Firm endorsement The original draft, written by Mr. Gray, called for termination of the federal government's affirmative action, racial preference, and minority set-aside programs. It interpreted the bill to require essentially colorblind hiring and promotion. "Any regulation, rule, enforcement practice, or other aspects of these programs that mandates, encourages, or otherwise involves the use of quotas, preferences, set-asides, or other similar devices on the basis of race, color, religion, sex, or national origin is to be terminated as soon as legally feasible," the draft said. The draft the president actually delivered firmly endorsed the concept of affirmative action. Most experts and lobbyists on either side estimate that the bill probably put the onus back on employers to prove that racial or gender disparities stem from legitimate business requirements - returning civil rights law to near what it was before a series of conservative US Supreme Court decisions in 1989. But to win passage, the bill had to blur a key point by avoiding a clear definition of how business can jus tify job requirements that end up discriminating by race or sex. Many close observers on both ends of the civil rights debate suspect that Mr. Gray's colorblind reading of the bill will resurface. In this view, the president's endorsement of affirmative action was a response to outcry over the Gray draft statement, but the draft was a glimpse of the truer direction of the administration.

Lawsuits foreseen "It tipped the president's hand," said Dwight Kirk, a spokesman for the American Federation of State, County, and Municipal Employees. Many conservatives, such as former Reagan Justice Department official Terry Eastland, believe that because the key point in the bill was left vague, the conservatives won. The defining will ultimately take place in federal courtrooms, as lawsuits percolate through the system, ending with the Supreme Court.

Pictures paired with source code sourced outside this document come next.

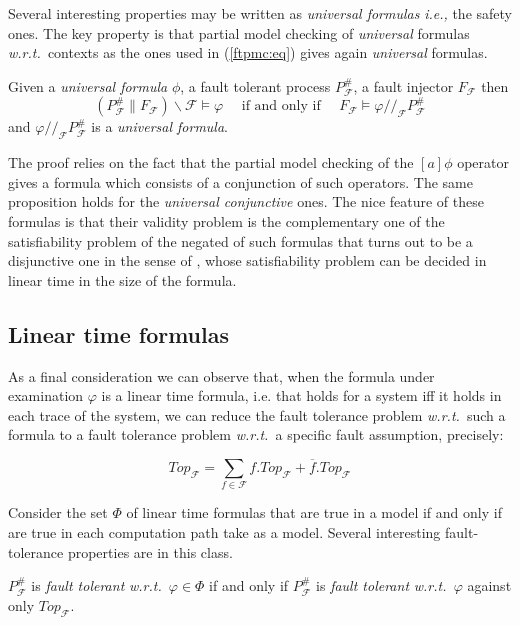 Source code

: \documentclass{entcs}
\newcommand{\ie}{\emph{i.e., }}
\newcommand{\wrt}{\emph{w.r.t.~}}
\newcommand{\quotres}[2]{\slash\!\!\slash_{#1} #2}
\newcommand{\mycomp}[1]{\overline{#1}}
\newcommand{\Faults}{\mathcal{F}}
\newcommand{\faulttolerant}[1]{{#1}^{\#}_\Faults}
\newcommand{\res}{\backslash}
\newcommand{\sat}{\models}
\begin{document}
Several interesting properties may be written as {\em universal
formulas} \ie the safety ones.  The key property is that partial model
checking of {\em universal} formulas \wrt contexts as the ones used in
(\ref{ftpmc:eq}) gives again {\em universal} formulas.
%
\begin{proposition}
Given a {\em universal formula} $\phi$, a fault
tolerant process $\faulttolerant{P}$, a fault injector $F_\Faults$
then
%
$$(\faulttolerant{P} \parallel F_\Faults) \res \Faults \sat
\varphi \quad \mbox{ if and only if } \quad  F_\Faults\models \varphi\quotres{\Faults}{\faulttolerant{P}}
$$
%
and $\varphi\quotres{\Faults}{\faulttolerant{P}}$ is a {\em universal formula}.
\end{proposition}%

The proof relies on the fact that the partial model checking of the
$[a]\phi$ operator gives a formula which consists of a conjunction of
such operators.  The same proposition holds for the {\em universal
conjunctive} ones. The nice feature of these formulas is that their
validity problem is the complementary one of the satisfiability problem of the
negated of such formulas that turns out to be a disjunctive one in the
sense of \cite{JW:autmcr}, whose satisfiability problem can be decided
in linear time in the size of the formula.

\subsection{Linear time formulas}
As a final consideration we can observe that, when the formula under
examination $\varphi$ is a linear time formula, i.e. that holds for a system iff it holds
in each trace of the system, we can reduce the fault tolerance problem
\wrt such a formula to a fault tolerance problem \wrt a specific fault
assumption, precisely:

$$ Top_{\Faults} = \sum_{f\in \Faults} f.Top_{\Faults} +
\mycomp{f}.Top_{\Faults} $$%

Consider the set $\Phi$ of linear time formulas that are
true in a model if and only if are true in each computation path take
as a model. Several interesting fault-tolerance properties are in this
class.

\begin{proposition}
\label{top:pro}
$\faulttolerant{P}$ is {\em fault tolerant} \wrt $\varphi \in \Phi$ if
and only if $\faulttolerant{P}$ is {\em fault tolerant} \wrt $\varphi$
against only $Top_{\Faults}$.
\end{proposition}%
\end{document}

EEOC has next move Others believe the bill is probably specific enough to foreclose very conservative rulings. The next call will be made at EEOC. One complication is how the law, which is retroactive, will affect cases already pending. EEOC chairman Evan Kemp wrote two letters to White House chief of staff John Sununu last spring arguing against the compromise bill that Republican Sen. John Danforth of Missouri was promoting. He argued that demanding all job requirements to be strictly job-related undermined the president's education goals. Civil rights watchers take this as an indication of Mr. Kemp's conservative tendencies on civil rights. On the other hand, he has been a forceful advocate for protecting the disabled and may apply similar standards to discrimination on other fronts.